TASK DETAILS:
Starting at the first line of the data, please print exactly those lines through the one that holds "<td>33,000</td>", omitting every picture.
BEGIN
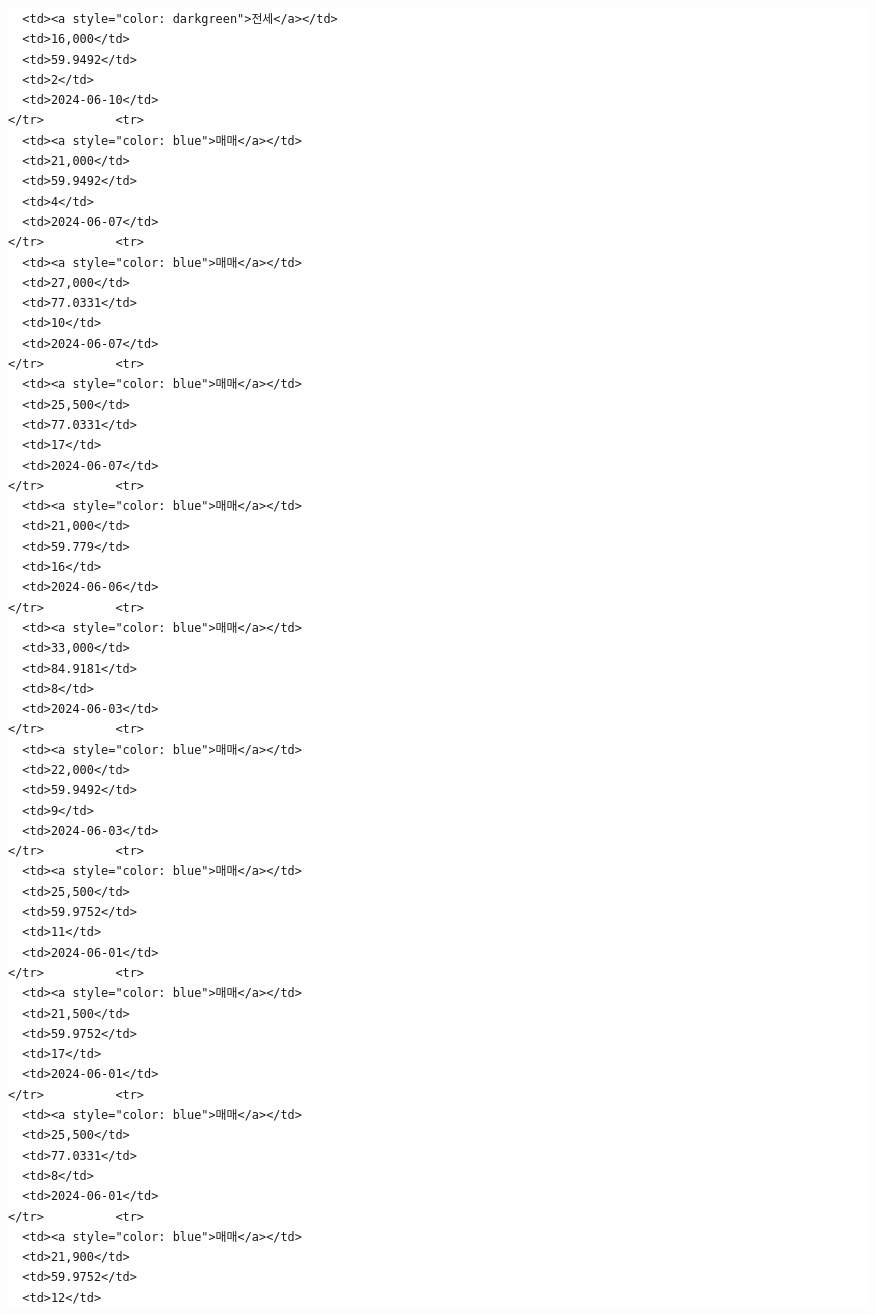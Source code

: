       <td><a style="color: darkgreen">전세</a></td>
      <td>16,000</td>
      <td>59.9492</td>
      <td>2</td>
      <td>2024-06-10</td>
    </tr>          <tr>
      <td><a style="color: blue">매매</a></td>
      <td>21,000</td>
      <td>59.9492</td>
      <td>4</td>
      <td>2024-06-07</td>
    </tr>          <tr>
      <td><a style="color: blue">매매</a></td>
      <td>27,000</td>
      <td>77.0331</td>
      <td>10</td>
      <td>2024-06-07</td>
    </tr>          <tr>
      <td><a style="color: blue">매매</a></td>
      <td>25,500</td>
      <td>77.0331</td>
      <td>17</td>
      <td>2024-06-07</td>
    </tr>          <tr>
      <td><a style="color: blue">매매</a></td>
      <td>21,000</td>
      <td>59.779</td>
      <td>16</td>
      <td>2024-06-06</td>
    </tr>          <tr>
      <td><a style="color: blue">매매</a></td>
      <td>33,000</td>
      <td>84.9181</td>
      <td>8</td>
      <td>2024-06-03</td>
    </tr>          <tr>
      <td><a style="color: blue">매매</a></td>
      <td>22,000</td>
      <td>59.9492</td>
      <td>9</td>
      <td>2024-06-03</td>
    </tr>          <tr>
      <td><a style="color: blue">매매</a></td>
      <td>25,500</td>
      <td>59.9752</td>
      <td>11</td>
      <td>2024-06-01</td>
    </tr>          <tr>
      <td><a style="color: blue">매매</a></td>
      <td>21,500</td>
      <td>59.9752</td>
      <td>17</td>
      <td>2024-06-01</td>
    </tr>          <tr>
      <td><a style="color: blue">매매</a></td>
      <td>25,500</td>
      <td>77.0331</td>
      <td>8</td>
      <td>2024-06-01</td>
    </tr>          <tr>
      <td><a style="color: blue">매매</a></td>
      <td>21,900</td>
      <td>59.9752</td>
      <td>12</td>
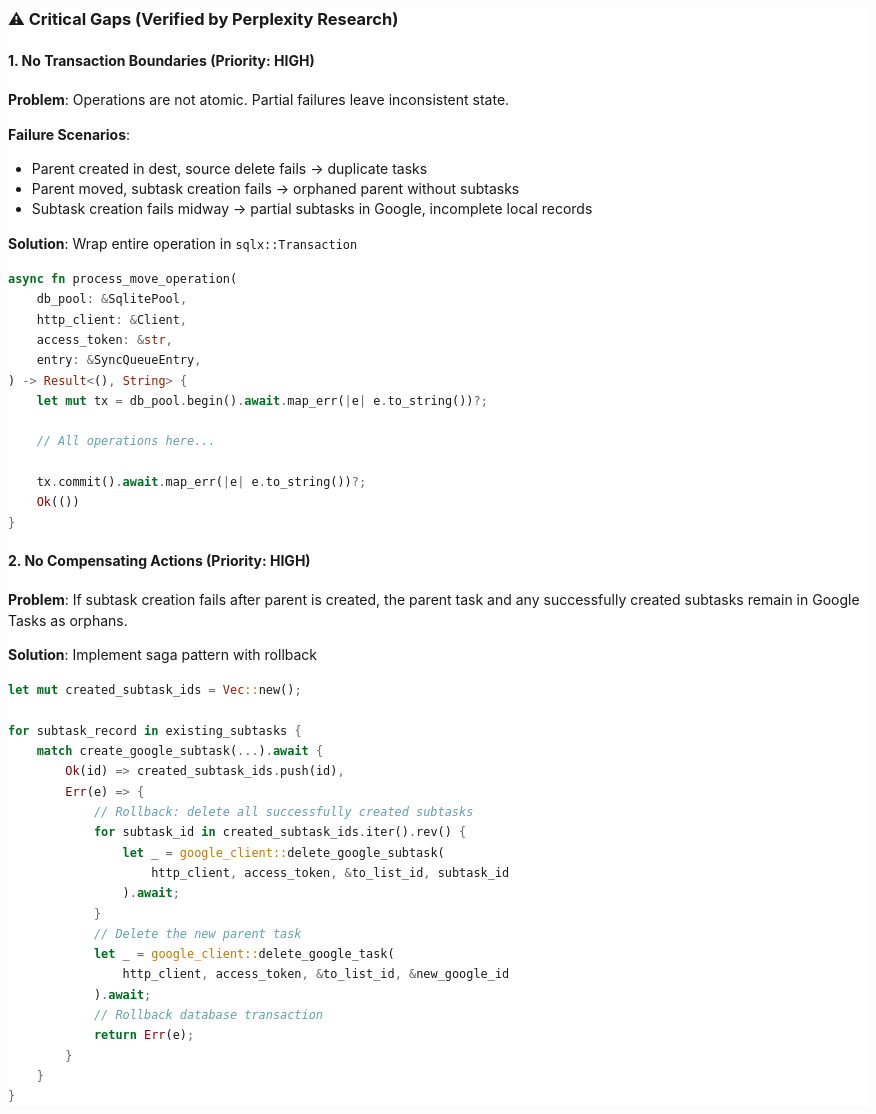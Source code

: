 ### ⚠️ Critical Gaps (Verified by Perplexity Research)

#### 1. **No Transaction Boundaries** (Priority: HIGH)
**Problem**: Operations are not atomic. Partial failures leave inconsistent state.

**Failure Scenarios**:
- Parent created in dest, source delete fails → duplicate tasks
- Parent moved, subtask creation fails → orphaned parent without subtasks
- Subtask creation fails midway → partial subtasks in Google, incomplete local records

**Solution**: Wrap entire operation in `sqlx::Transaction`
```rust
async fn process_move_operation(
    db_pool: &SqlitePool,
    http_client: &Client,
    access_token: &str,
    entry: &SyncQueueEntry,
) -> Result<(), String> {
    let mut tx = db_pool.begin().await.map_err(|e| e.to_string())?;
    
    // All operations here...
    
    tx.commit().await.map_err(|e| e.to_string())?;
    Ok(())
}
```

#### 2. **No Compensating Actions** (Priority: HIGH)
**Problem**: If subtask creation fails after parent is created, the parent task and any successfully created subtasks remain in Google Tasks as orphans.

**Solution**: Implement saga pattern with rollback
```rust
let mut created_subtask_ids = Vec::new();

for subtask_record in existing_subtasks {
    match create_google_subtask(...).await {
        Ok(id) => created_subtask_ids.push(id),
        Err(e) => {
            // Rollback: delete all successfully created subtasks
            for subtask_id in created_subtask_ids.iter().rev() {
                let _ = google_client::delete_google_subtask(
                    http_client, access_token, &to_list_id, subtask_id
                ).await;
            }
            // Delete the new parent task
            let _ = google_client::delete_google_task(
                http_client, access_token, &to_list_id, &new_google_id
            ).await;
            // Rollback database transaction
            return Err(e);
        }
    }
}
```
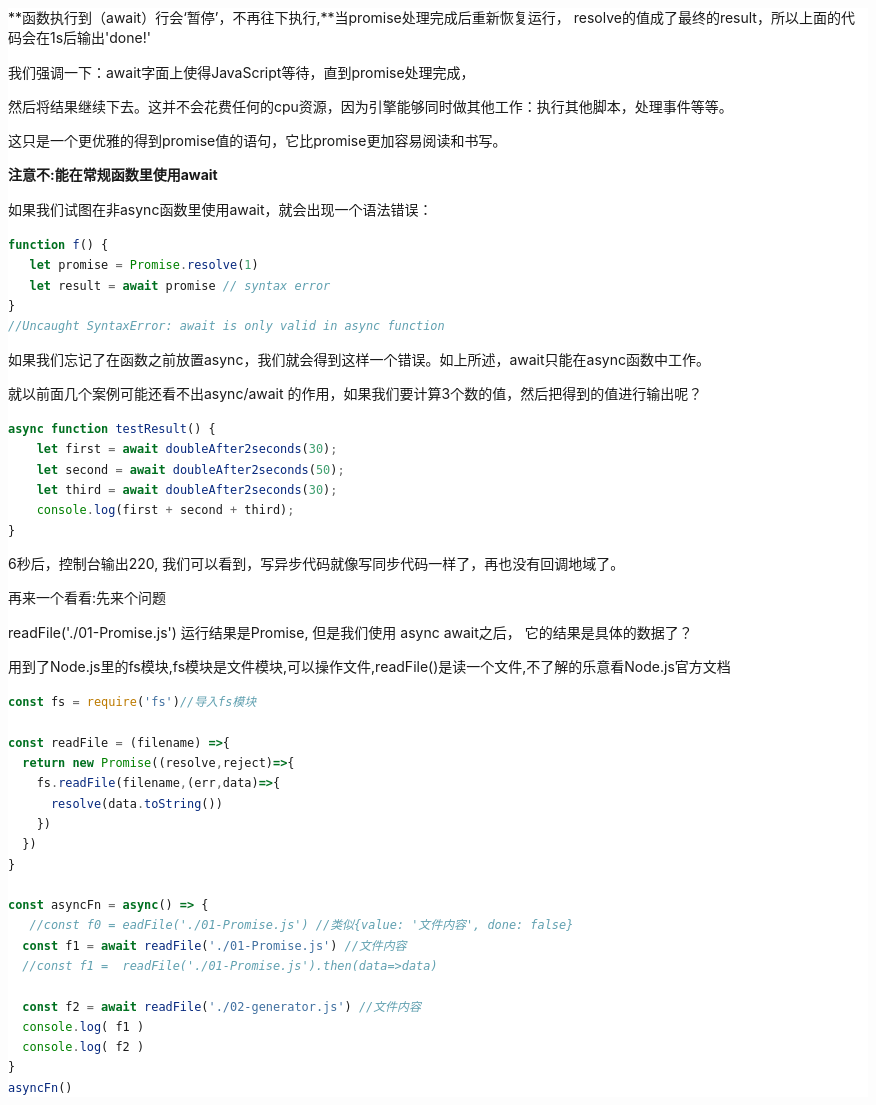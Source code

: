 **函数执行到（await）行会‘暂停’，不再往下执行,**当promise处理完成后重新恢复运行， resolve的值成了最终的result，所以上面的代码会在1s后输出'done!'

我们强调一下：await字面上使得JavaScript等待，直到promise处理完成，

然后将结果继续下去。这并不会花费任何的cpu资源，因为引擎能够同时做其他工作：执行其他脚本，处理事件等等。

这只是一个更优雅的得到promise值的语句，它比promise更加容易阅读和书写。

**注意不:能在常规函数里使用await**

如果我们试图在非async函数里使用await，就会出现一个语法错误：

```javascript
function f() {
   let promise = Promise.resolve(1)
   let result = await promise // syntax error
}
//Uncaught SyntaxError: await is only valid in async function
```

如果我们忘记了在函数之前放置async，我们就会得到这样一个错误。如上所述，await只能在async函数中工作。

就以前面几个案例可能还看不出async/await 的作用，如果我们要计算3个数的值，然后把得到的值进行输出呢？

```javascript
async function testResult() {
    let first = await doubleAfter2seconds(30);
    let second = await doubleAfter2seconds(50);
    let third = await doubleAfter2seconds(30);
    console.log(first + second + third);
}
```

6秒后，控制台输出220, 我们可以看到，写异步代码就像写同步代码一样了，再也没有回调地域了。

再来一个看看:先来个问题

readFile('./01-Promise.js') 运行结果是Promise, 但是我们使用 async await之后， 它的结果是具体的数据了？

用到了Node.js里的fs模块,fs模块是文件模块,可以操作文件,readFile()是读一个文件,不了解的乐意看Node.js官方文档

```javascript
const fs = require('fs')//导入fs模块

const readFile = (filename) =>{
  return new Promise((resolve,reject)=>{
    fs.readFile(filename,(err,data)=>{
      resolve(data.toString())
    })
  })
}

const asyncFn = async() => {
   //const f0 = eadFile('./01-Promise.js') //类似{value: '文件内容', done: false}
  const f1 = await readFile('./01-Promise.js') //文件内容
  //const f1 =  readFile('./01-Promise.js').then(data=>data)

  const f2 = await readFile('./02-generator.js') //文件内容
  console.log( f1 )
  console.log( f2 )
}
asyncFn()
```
END
TASK RESULT:
Source code

:       <td><a style="color: darkgreen">전세</a></td>
      <td>16,000</td>
      <td>59.9492</td>
      <td>2</td>
      <td>2024-06-10</td>
    </tr>          <tr>
      <td><a style="color: blue">매매</a></td>
      <td>21,000</td>
      <td>59.9492</td>
      <td>4</td>
      <td>2024-06-07</td>
    </tr>          <tr>
      <td><a style="color: blue">매매</a></td>
      <td>27,000</td>
      <td>77.0331</td>
      <td>10</td>
      <td>2024-06-07</td>
    </tr>          <tr>
      <td><a style="color: blue">매매</a></td>
      <td>25,500</td>
      <td>77.0331</td>
      <td>17</td>
      <td>2024-06-07</td>
    </tr>          <tr>
      <td><a style="color: blue">매매</a></td>
      <td>21,000</td>
      <td>59.779</td>
      <td>16</td>
      <td>2024-06-06</td>
    </tr>          <tr>
      <td><a style="color: blue">매매</a></td>
      <td>33,000</td>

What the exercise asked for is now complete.